══ DATA UNDER STUDY

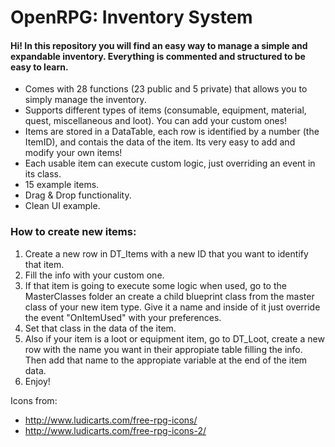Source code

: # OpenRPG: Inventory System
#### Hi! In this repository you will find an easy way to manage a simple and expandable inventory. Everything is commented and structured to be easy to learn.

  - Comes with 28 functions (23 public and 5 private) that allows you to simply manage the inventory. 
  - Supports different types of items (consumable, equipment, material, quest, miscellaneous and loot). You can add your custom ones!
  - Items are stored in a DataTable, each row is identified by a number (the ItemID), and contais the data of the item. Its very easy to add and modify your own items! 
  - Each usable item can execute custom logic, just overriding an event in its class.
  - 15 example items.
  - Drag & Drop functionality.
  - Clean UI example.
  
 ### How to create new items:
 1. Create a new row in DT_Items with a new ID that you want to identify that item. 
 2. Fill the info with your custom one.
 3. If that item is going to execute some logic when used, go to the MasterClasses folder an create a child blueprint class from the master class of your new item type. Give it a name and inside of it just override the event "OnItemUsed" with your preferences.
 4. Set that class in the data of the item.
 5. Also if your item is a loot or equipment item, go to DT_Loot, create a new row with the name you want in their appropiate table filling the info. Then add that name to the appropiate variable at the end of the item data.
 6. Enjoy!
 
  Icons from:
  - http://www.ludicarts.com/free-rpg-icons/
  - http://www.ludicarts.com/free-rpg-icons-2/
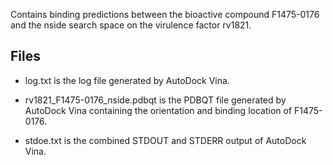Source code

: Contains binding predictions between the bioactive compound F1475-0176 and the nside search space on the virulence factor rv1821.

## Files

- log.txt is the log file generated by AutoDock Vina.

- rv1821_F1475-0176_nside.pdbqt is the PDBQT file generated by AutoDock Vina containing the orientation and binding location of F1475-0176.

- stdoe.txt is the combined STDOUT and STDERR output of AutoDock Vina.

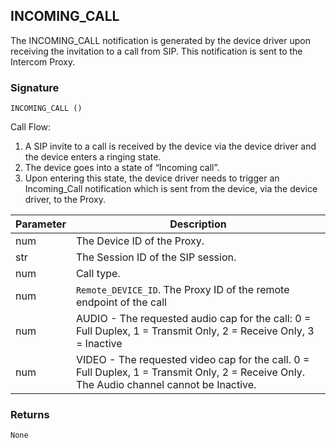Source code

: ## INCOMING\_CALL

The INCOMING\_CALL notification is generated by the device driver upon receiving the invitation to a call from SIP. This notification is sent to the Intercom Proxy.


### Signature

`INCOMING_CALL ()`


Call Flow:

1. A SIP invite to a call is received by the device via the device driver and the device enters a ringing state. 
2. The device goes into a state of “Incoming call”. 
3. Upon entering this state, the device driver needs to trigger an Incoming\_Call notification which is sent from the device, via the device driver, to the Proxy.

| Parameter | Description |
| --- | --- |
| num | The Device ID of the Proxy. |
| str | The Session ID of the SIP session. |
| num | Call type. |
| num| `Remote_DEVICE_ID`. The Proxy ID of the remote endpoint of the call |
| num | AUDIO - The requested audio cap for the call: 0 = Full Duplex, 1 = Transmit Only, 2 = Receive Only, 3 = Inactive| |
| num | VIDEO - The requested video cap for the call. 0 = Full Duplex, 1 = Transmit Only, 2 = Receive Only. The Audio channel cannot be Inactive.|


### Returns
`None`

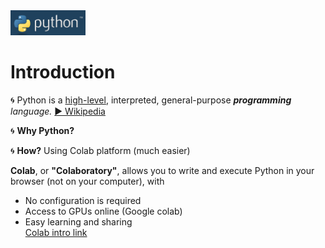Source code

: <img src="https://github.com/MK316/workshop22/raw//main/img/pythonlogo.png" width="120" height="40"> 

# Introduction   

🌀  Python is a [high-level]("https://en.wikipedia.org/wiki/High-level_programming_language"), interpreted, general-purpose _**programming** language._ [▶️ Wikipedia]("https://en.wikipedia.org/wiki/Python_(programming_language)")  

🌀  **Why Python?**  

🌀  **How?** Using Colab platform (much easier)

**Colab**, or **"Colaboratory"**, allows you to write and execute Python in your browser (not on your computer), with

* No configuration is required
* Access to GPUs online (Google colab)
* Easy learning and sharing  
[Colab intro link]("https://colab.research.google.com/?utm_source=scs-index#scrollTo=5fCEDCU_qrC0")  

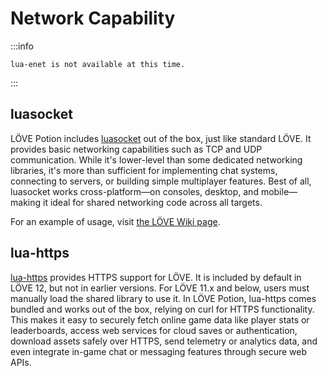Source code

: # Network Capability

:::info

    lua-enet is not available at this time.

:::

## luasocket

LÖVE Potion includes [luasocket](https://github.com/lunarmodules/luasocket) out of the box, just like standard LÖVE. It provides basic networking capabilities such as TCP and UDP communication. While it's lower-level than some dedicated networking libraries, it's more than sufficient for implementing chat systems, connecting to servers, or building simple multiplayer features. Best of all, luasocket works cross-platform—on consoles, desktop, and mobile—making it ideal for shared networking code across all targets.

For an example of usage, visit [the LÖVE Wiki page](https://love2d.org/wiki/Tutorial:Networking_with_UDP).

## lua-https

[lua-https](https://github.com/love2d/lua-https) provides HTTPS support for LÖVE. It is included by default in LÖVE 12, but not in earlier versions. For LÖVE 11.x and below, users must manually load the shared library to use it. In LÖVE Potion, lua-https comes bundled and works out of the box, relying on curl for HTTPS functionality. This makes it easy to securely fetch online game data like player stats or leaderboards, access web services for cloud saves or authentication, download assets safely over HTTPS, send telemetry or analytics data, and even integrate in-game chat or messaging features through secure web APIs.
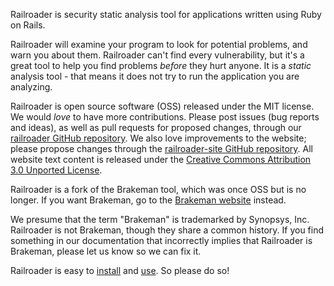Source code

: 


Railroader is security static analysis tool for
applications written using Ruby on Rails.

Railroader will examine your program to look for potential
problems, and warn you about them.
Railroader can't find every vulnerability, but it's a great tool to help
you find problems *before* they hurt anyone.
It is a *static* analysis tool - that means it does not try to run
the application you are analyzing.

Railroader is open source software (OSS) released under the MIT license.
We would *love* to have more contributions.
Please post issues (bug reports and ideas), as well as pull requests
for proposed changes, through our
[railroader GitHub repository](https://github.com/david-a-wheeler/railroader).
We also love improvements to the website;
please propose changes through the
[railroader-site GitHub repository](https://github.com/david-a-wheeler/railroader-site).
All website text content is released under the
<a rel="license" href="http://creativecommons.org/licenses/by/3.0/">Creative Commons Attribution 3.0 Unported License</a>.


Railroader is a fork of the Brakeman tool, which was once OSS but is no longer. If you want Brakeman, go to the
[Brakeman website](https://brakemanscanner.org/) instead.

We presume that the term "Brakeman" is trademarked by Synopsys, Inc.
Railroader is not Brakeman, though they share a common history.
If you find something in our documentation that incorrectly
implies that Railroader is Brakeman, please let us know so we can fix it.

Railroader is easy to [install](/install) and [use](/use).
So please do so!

════

PROBLEM DESCRIPTION: Exactly how many lines of the data above hold the word "notification"? The number is the whole answer.

EXPECTED ANSWER: 2